Energy expert Archil Mamatelashvili expressed skepticism about the construction of the Khudoni and Namakhvani hydropower projects. In an interview with BMGTV, he stated: “I don’t think either Khudoni or Namakhvani will be built in the next 10 or 20 years.” Mamatelashvili highlighted the major barriers these projects face despite government assurances of their implementation.
According to him, financial constraints are a primary obstacle. Khudoni alone would require at least $1.5 billion (over 4 billion GEL) in direct and indirect costs. Securing such funding from international financial institutions is challenging due to environmental and social sensitivities, and the local banking sector cannot shoulder such high risks. Even if the state were to finance the project, it would be a decade-long process, making rapid completion unlikely.

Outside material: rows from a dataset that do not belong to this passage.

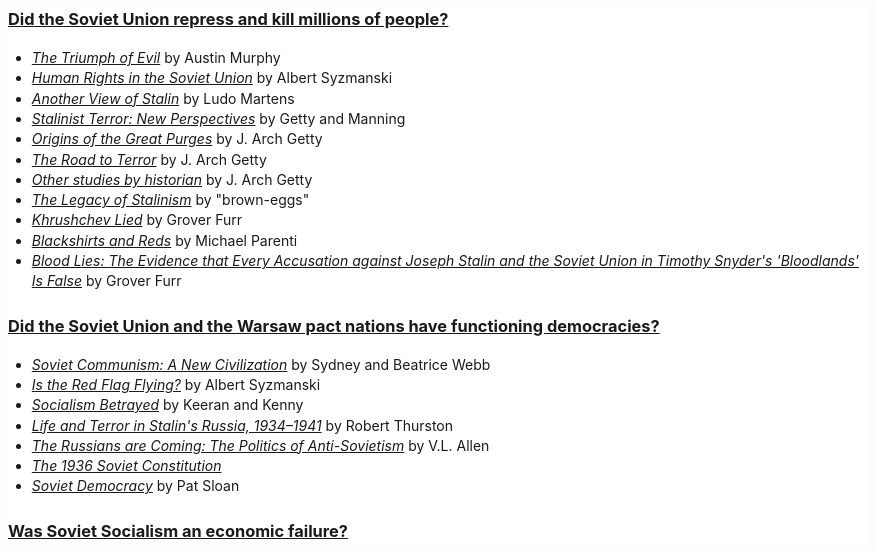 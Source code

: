 ### [Did the Soviet Union repress and kill millions of people?](https://www.reddit.com/r/communism/wiki/debunk#wiki_anti-communist_myth_number_2.3A_the_soviet_union_repressed_and_killed_millions_of_people)

- [*The Triumph of Evil*](http://redscans.files.wordpress.com/2011/09/austin-murphy-the-triumph-of-evil.pdf) by Austin Murphy
- [*Human Rights in the Soviet Union*](http://archive.org/details/HumanRightsInTheSovietUnion) by Albert Syzmanski
- [*Another View of Stalin*](http://www.scribd.com/doc/36425175/Ludo-Martens-Another-View-of-Stalin) by Ludo Martens
- [*Stalinist Terror: New Perspectives*](http://gen.lib.rus.ec/book/index.php?md5=6513AE40D043D98FFE6031A776783160) by Getty and Manning
- [*Origins of the Great Purges*](http://gen.lib.rus.ec/book/index.php?md5=202D73A751817E9D047121E74D02671C) by J. Arch Getty
- [*The Road to Terror*](http://gen.lib.rus.ec/book/index.php?md5=a87ecbb483bf27f182f31626527035a6) by J. Arch Getty
- [*Other studies by historian*](http://kasamaproject.org/history/2674-6j-arch-getty-creating-alternative-new-history-of-soviet-30s) by J. Arch Getty
- [*The Legacy of Stalinism*](https://web.archive.org/web/20150801083826/http://marxism-third-worldism.tumblr.com/post/82610306586/anti-stalinism-and-the-legacy-of-state-socialism) by "brown-eggs"
- [*Khrushchev Lied*](http://gen.lib.rus.ec/book/index.php?md5=e6bc9593a1787378b671944f51b393a9) by Grover Furr
- [*Blackshirts and Reds*](http://gen.lib.rus.ec/book/index.php?md5=2A465EA2A003644077523F690545F113) by Michael Parenti
- [*Blood Lies: The Evidence that Every Accusation against Joseph Stalin and the Soviet Union in Timothy Snyder's 'Bloodlands' Is False*](http://gen.lib.rus.ec/book/index.php?md5=4f13589002a3dfa4b0139b332fef54ad) by Grover Furr

### [Did the Soviet Union and the Warsaw pact nations have functioning democracies?](https://www.reddit.com/r/communism/wiki/debunk#wiki_anti-communist_myth_number_3.3A_the_soviet_union_and_the_eastern_bloc_had_no_democracy)

- [*Soviet Communism: A New Civilization*](http://gen.lib.rus.ec/book/index.php?md5=ed2ba2da9895bf1653a04e6555b5246f) by Sydney and Beatrice Webb
- [*Is the Red Flag Flying?*](http://archive.org/details/IsTheRedFlagFlying) by Albert Syzmanski
- [*Socialism Betrayed*](http://gen.lib.rus.ec/book/index.php?md5=3043d96567ceab152a0992313bcf82b9) by Keeran and Kenny
- [*Life and Terror in Stalin's Russia, 1934–1941*](http://gen.lib.rus.ec/book/index.php?md5=bcb105833aa3f469f1131209e3875a9f) by Robert Thurston
- [*The Russians are Coming: The Politics of Anti-Sovietism*](http://archive.org/details/TheRussiansAreComing) by V.L. Allen
- [*The 1936 Soviet Constitution*](http://www.departments.bucknell.edu/russian/const/1936toc.html)
- [*Soviet Democracy*](http://gen.lib.rus.ec/book/index.php?md5=c22e40075143d321a449a15690f82720) by Pat Sloan

### [Was Soviet Socialism an economic failure?](https://www.reddit.com/r/communism/wiki/debunk#wiki_anti-communist_myth_number_4.3A_socialism_is_an_economic_failure)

Mamatelashvili also emphasized the market risks. The low operational efficiency of Khudoni (30–40%) means it would primarily serve peak demand periods, resulting in high electricity costs per kilowatt-hour. Without a proper electricity market, the energy could be sold at a fixed high price, potentially increasing electricity tariffs rather than stabilizing them. Investors would demand sovereign guarantees to ensure returns, which the current system cannot fully provide.
He suggested that for these projects to become feasible, Georgia needs a real electricity market, regional electricity trade (especially with Turkey), improved investor relations, and energy storage solutions such as lithium- or sodium-ion batteries. Expansion of solar and wind energy, coupled with storage, could compensate for peak demand, reducing reliance on large-scale hydro projects. Currently, part of Enguri HPP’s output is allocated to Abkhazia, further limiting domestic use. Mamatelashvili concluded that significant systemic changes are required before Khudoni or Namakhvani can realistically move forward.